1 Apr, 2019 08:00 CEST

Shareholders who wish to attend the AGM shall
- both be entered in the company’s register of shareholders kept by Euroclear Sweden AB in their own name (not nominee-registered) by Tuesday 30 April 2019
- and notify their intention to attend the annual general meeting by Tuesday 30 April 2019 at the latest, in writing to the address H & M Hennes & Mauritz AB,
Annual General Meeting, 106 38 Stockholm, Sweden, by telephone to +46 (0)8 796 55 00, between 08:00 – 17:00 CET Monday to Friday, stating that it concerns notice of attendance at the AGM, or on the company’s website at The attendance of any assistants (maximum two) is to be notified to the same addresses by the same date.

Shareholders must state in the notice their name, civil identity number or corporate registration number, telephone number (daytime) as well as the number of shares held. In order to attend the meeting shareholders whose shares are nominee-registered must have their shares registered directly with Euroclear Sweden AB in their own name. Such re-registration must be effected by Tuesday 30 April 2019. In order to re-register shares in time, shareholders should make the request via their nominee in good time before this date. Such registration may be temporary. Passes for those attending will be sent out from 2 May onwards.

A proxy form is available on the company’s website at

Privacy policy for processing of personal data in conjunction with general meeting
The privacy policy is available in English:


  1. Opening of the AGM.
  2. Election of a chairman for the AGM.
  3. Address by CEO Karl-Johan Persson.
  4. Establishment and approval of voting list.
  5. Approval of the agenda.
  6. Election of people to check the minutes.
  7. Examination of whether the meeting was duly convened.
  8. a. Presentation of the annual accounts and auditors’ report as well as the consolidated accounts and consolidated auditors’ report, and auditors’ statement on whether the guidelines for remuneration to senior executives applicable since the last AGM have been followed. 
    b. Statement by the company’s auditor and the chairman of the auditing committee.

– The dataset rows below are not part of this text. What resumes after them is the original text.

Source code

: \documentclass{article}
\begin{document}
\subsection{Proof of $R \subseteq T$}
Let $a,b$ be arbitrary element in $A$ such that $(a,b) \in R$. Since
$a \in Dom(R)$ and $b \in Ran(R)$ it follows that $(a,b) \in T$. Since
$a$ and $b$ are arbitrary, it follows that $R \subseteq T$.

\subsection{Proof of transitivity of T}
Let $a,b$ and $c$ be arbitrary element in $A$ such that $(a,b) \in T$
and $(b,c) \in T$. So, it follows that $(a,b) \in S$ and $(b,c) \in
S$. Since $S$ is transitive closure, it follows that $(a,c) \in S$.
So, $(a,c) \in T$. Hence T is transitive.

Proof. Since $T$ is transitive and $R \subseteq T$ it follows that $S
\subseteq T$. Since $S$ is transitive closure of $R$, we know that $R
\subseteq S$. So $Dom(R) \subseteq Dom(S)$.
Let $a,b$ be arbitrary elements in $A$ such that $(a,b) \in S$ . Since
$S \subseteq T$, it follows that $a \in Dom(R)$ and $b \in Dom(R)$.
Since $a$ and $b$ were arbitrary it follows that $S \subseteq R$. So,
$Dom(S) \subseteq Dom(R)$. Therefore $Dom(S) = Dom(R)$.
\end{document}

    c. Statement by the chairman of the board on the work of the board.
    d. Statement by the chairman of the nomination committee on the work of the nomination committee.
  9. Resolutions
    a. Adoption of the income statement and balance sheet as well as the consolidated income statement and consolidated balance sheet.
    b. Disposal of the company’s earnings in accordance with the adopted balance sheets, and record date. 
    c. Discharge of the members of the board and CEO from liability to the company.
  10. Establishment of the number of board members and auditors.
  11. Establishment of fees to the board and auditors.
  12. Election of board members and chairman of the board.
    The nomination committee proposes:

    12.1 Stina Bergfors
    12.2 Anders Dahlvig
    12.3 Lena Patriksson Keller
    12.4 Stefan Persson
    12.5 Christian Sievert
    12.6 Erica Wiking Häger
    12.7 Niklas Zennström
    12.8 Danica Kragic Jensfelt
    Chairman of the board: Stefan Persson
  13. Election of auditor
  14. Election of members of the nomination committee and establishment of principles for the nomination committee.
  15. Resolution on guidelines for remuneration to senior executives.
  16. Resolution proposed by the shareholder Bernt Collin that a general analysis be carried out for SEK 5 million to chart which improvement activities need to be better, as well as which improvement activities are failing to hit the mark.  
  17. Closing of the AGM.

Nomination committee  
The current nomination committee comprises Stefan Persson, chairman of the board and also chairman of the nomination committee, Lottie Tham, Liselott Ledin (Alecta), Jan Andersson (Swedbank Robur Fonder) and Thomas Wuolikainen (Fjärde AP-fonden).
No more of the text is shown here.